Initializes the inputter within the current graph.

For example, one can create lookup tables in this method for their initializer to be added to the current graph TABLE_INITIALIZERS collection.

Parameters:
  • metadata – A dictionary containing additional metadata set by the user.
  • asset_dir – The directory where assets can be written. If None, no assets are returned.
  • asset_prefix – The prefix to attach to assets filename.
Returns:

A dictionary containing additional assets used by the inputter.

visualize(log_dir)[source]

Visualizes the transformation, usually embeddings.

Parameters:log_dir – The active log directory.
transform(inputs, mode)[source]

Transforms inputs.

Parameters:
  • inputs – A (possible nested structure of) tf.Tensor which depends on the inputter.
  • mode – A tf.estimator.ModeKeys mode.
Returns:

The transformed input.

class opennmt.inputters.text_inputter.CharConvEmbedder(vocabulary_file_key, embedding_size, num_outputs, kernel_size=5, stride=3, dropout=0.0, tokenizer=<opennmt.tokenizers.tokenizer.SpaceTokenizer object>, dtype=tf.float32)[source]

Bases: opennmt.inputters.text_inputter.CharEmbedder

An inputter that applies a convolution on characters embeddings.

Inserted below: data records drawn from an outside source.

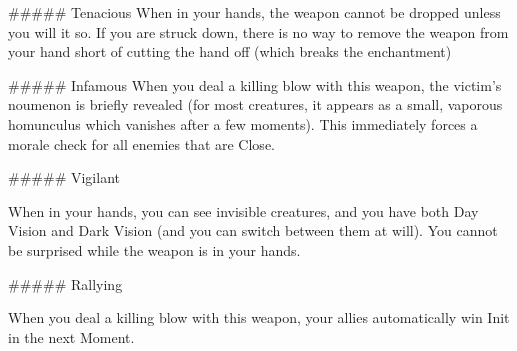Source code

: ##### Tenacious
When in your hands, the weapon cannot be dropped unless you will it so.  If you are struck down, there is no way to remove the weapon from your hand short of cutting the hand off (which breaks the enchantment)


##### Infamous
When you deal a killing blow with this weapon, the victim's noumenon is briefly revealed (for most creatures, it appears as a small, vaporous homunculus which vanishes after a few moments).  This immediately forces a morale check for all enemies that are Close.

##### Vigilant

When in your hands, you can see invisible creatures, and you have both Day Vision and Dark Vision (and you can switch between them at will).  You cannot be surprised while the weapon is in your hands.

##### Rallying

When you deal a killing blow with this weapon, your allies automatically win Init in the next Moment.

__init__(vocabulary_file_key, embedding_size, num_outputs, kernel_size=5, stride=3, dropout=0.0, tokenizer=<opennmt.tokenizers.tokenizer.SpaceTokenizer object>, dtype=tf.float32)[source]

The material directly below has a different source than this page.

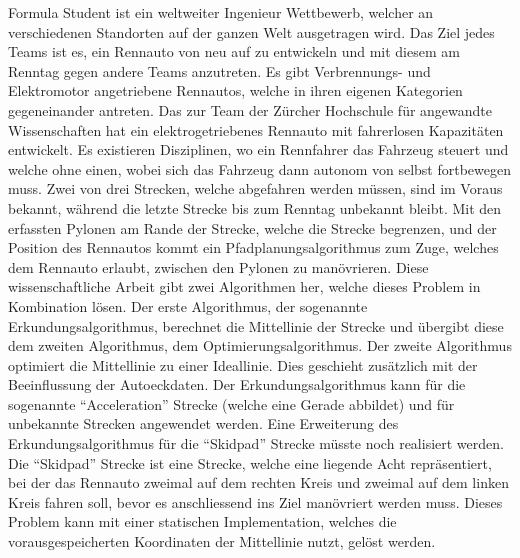 Formula Student ist ein weltweiter Ingenieur Wettbewerb, welcher an verschiedenen Standorten auf der ganzen Welt ausgetragen wird. Das Ziel jedes Teams ist es, ein Rennauto von neu auf zu entwickeln und mit diesem am Renntag gegen andere Teams anzutreten. Es gibt Verbrennungs- und Elektromotor angetriebene Rennautos, welche in ihren eigenen Kategorien gegeneinander antreten. Das \acrlong{zur} Team der Zürcher Hochschule für angewandte Wissenschaften hat ein elektrogetriebenes Rennauto mit fahrerlosen Kapazitäten entwickelt. Es existieren Disziplinen, wo ein Rennfahrer das Fahrzeug steuert und welche ohne einen, wobei sich das Fahrzeug dann autonom von selbst fortbewegen muss. Zwei von drei Strecken, welche abgefahren werden müssen, sind im Voraus bekannt, während die letzte Strecke bis zum Renntag unbekannt bleibt. Mit den erfassten Pylonen am Rande der Strecke, welche die Strecke begrenzen, und der Position des Rennautos kommt ein Pfadplanungsalgorithmus zum Zuge, welches dem Rennauto erlaubt, zwischen den Pylonen zu manövrieren. Diese wissenschaftliche Arbeit gibt zwei Algorithmen her, welche dieses Problem in Kombination lösen. Der erste Algorithmus, der sogenannte Erkundungsalgorithmus, berechnet die Mittellinie der Strecke und übergibt diese dem zweiten Algorithmus, dem Optimierungsalgorithmus. Der zweite Algorithmus optimiert die Mittellinie zu einer Ideallinie. Dies geschieht zusätzlich mit der Beeinflussung der Autoeckdaten. Der Erkundungsalgorithmus kann für die sogenannte ``Acceleration'' Strecke (welche eine Gerade abbildet) und für unbekannte Strecken angewendet werden. Eine Erweiterung des Erkundungsalgorithmus für die ``Skidpad'' Strecke müsste noch realisiert werden. Die ``Skidpad'' Strecke ist eine Strecke, welche eine liegende Acht repräsentiert, bei der das Rennauto zweimal auf dem rechten Kreis und zweimal auf dem linken Kreis fahren soll, bevor es anschliessend ins Ziel manövriert werden muss. Dieses Problem kann mit einer statischen Implementation, welches die vorausgespeicherten Koordinaten der Mittellinie nutzt, gelöst werden.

Initializes the parameters of the character convolution embedder.

Parameters:
  • vocabulary_file_key – The meta configuration key of the vocabulary file containing one character per line.
  • embedding_size – The size of the character embedding.
  • num_outputs – The dimension of the convolution output space.
  • kernel_size – Length of the convolution window.
  • stride – Length of the convolution stride.
  • dropout – The probability to drop units in the embedding.
  • tokenizer – An optional opennmt.tokenizers.tokenizer.Tokenizer to tokenize the input text.
  • dtype – The embedding type.
transform(inputs, mode)[source]

Transforms inputs.

Parameters:
  • inputs – A (possible nested structure of) tf.Tensor which depends on the inputter.
  • mode – A tf.estimator.ModeKeys mode.
Returns:

The transformed input.

class opennmt.inputters.text_inputter.CharRNNEmbedder(vocabulary_file_key, embedding_size, num_units, dropout=0.2, encoding='average', cell_class=<class 'tensorflow.python.ops.rnn_cell_impl.LSTMCell'>, tokenizer=<opennmt.tokenizers.tokenizer.SpaceTokenizer object>, dtype=tf.float32)[source]

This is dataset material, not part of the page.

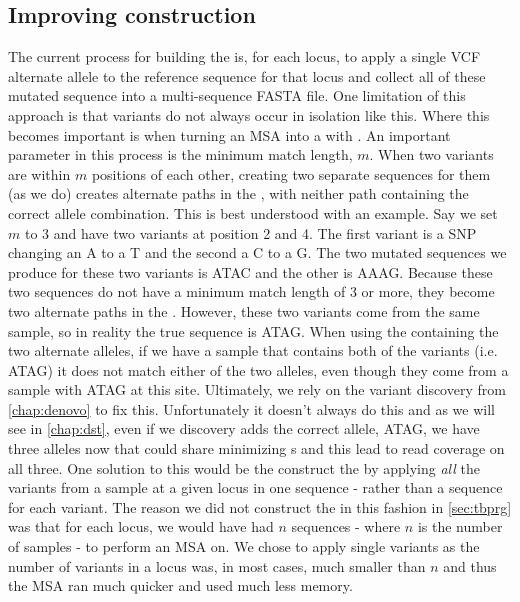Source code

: \subsection{Improving \prg{} construction}
The current process for building the \mtb{} \prg{} is, for each locus, to apply a single VCF alternate allele to the reference sequence for that locus and collect all of these mutated sequence into a multi-sequence FASTA file. One limitation of this approach is that variants do not always occur in isolation like this. Where this becomes important is when turning an MSA into a \prg{} with \makeprg{}. An important parameter in this process is the minimum match length, $m$. When two variants are within $m$ positions of each other, creating two separate sequences for them (as we do) creates alternate paths in the \prg{}, with neither path containing the correct allele combination. This is best understood with an example. Say we set $m$ to 3 and have two variants at position 2 and 4. The first variant is a SNP changing an A to a T and the second a C to a G. The two mutated sequences we produce for these two variants is ATAC and the other is AAAG. Because these two sequences do not have a minimum match length of 3 or more, they become two alternate paths in the \prg{}. However, these two variants come from the same sample, so in reality the true sequence is ATAG. When using the \prg{} containing the two alternate alleles, if we have a sample that contains both of the variants (i.e. ATAG) it does not match either of the two alleles, even though they come from a sample with ATAG at this site. Ultimately, we rely on the \denovo{} variant discovery from \autoref{chap:denovo} to fix this. Unfortunately it doesn't always do this and as we will see in \autoref{chap:dst}, even if we \denovo{} discovery adds the correct allele, ATAG, we have three alleles now that could share minimizing \kmer{}s and this lead to read coverage on all three. One solution to this would be the construct the \prg{} by applying \emph{all} the variants from a sample at a given locus in one sequence - rather than a sequence for each variant. The reason we did not construct the \prg{} in this fashion in \autoref{sec:tbprg} was that for each locus, we would have had $n$ sequences - where $n$ is the number of samples - to perform an MSA on. We chose to apply single variants as the number of variants in a locus was, in most cases, much smaller than $n$ and thus the MSA ran much quicker and used much less memory.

Bases: opennmt.inputters.text_inputter.CharEmbedder

An inputter that runs a single RNN layer over character embeddings.

__init__(vocabulary_file_key, embedding_size, num_units, dropout=0.2, encoding='average', cell_class=<class 'tensorflow.python.ops.rnn_cell_impl.LSTMCell'>, tokenizer=<opennmt.tokenizers.tokenizer.SpaceTokenizer object>, dtype=tf.float32)[source]

Initializes the parameters of the character RNN embedder.

Parameters:
  • vocabulary_file_key – The meta configuration key of the vocabulary file containing one character per line.
  • embedding_size – The size of the character embedding.
  • num_units – The number of units in the RNN layer.
  • dropout – The probability to drop units in the embedding and the RNN outputs.
  • encoding – “average” or “last” (case insensitive), the encoding vector to extract from the RNN outputs.
  • cell_class – The inner cell class or a callable taking num_units as argument and returning a cell.
  • tokenizer – An optional opennmt.tokenizers.tokenizer.Tokenizer to tokenize the input text.
  • dtype – The embedding type.
Raises:

ValueError – if encoding is invalid.

transform(inputs, mode)[source]

Transforms inputs.

Parameters:
  • inputs – A (possible nested structure of) tf.Tensor which depends on the inputter.
  • mode – A tf.estimator.ModeKeys mode.
Returns:

The transformed input.